Die sogenannten "Magdalen Laundries" gehören bis weit in die 1980er Jahre zur verdrängten irischen Geschichte. Die Waschhäuser, in denen gesellschaftlich geächtete und marginalisierte Frauen gegen ihren Willen festgehalten wurden, sind Thema und zugleich Austragungsort der Performance Laundry (2011) der Regissuerin Louise Lowe. Einen Ort des Vergessens, der Unterdrückung und Ausbeutung von Frauen als Austragungs- und Erinnerungsort von verdrängter und tabuisierter Vergangenheit zu präsentieren, entfalte eine geisterhafte Stimmung, denn das Publikum werde an den Ort des Geschehens und damit in die Vergangenheit der unterdrückten Frauen geführt. Anderseits sei gleichzeitig auch eine Überschreibung eines solchen Ortes durch neue Narrative, Begegnungen und Erinnern möglich, womit die Produktion Wissen über verdrängte Geschichte zu Bewusstsein bringe, gleichzeitig aber auch Handlungsräume für Reaktionen öffne.
Die Performance Sanctuary (2013), inszeniert von Teya Sepinuck, versteht Haughton als räumliches und zeitliches "Liminalitäts-Drahtseil", das zwischen Vergangenheit, Gegenwart und Zukunft pendle. Hoffnung, das Ausagieren und Durcharbeiten von traumatischen Erlebnissen im psychotherapeutischen Sinn sowie Gemeinschaftsbildung sind die Aspekte, unter denen die irische und auf Zeitzeugnissen basierende Theaterproduktion Sanctuary analysiert wird. Aus den Lebensrealitäten der Figuren, die sich teilweise stark voneinander unterscheiden, resultiert letztendlich immer derselbe Wunsch, nämlich jener nach Gemeinschaftlichkeit, die gleichzeitig im Theaterraum hergestellt werde. Den Künsten allgemein und Theateraufführungen insbesondere wird somit das Potenzial zugeschrieben, gesellschaftliche Transformationsprozesse in Gang zu bringen, woran die affektive Wirkungsmacht dargebotener Zeugnisse entscheidenden Anteil nehme.
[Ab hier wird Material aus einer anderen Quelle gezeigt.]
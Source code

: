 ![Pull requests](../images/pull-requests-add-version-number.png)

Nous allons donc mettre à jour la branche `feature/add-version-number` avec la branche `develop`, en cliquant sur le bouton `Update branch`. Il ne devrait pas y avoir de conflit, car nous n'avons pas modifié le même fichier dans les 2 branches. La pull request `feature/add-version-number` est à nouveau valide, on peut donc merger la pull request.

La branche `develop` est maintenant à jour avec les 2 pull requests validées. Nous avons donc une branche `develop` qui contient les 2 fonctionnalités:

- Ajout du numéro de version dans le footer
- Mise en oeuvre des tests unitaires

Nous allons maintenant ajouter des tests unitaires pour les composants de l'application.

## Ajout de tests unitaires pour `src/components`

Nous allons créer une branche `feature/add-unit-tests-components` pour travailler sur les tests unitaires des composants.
Die im Untertitel der Monographie erwähnten "Bodies in Shadow" werden zur Chiffre des abschließenden Kapitels. Gemeint sind damit verborgene Lebensgeschichten, die durch Theater erst sichtbar gemacht und in das gesellschaftliche Bewusstsein eingeschrieben werden. Durch die Intimität, die im Theaterraum das Erleben persönlicher Leidensgeschichten erzeuge, involvieren sich Zuschauende in diese Geschichten, während sie als adressiertes Publikum gleichzeitig eine Gemeinschaft bilden.
Durch die Auswahl ihrer facettenreichen Beispiele ermöglicht Miriam Haughton einen breit gefächerten Einblick in verschiedene künstlerische Strategien, das "Unbekannte", "Unaussprechbare" und "Undarstellbare" von Traumata durch Theater erfahrbar zu machen. Zusätzlich schafft die Monographie Zugänge zu jener irischen und britischen Geschichte, die im Schnittpunkt von Politik, Nation und Geschlecht einer Aufarbeitung marginalisierter Frauengeschichte(n) bedarf.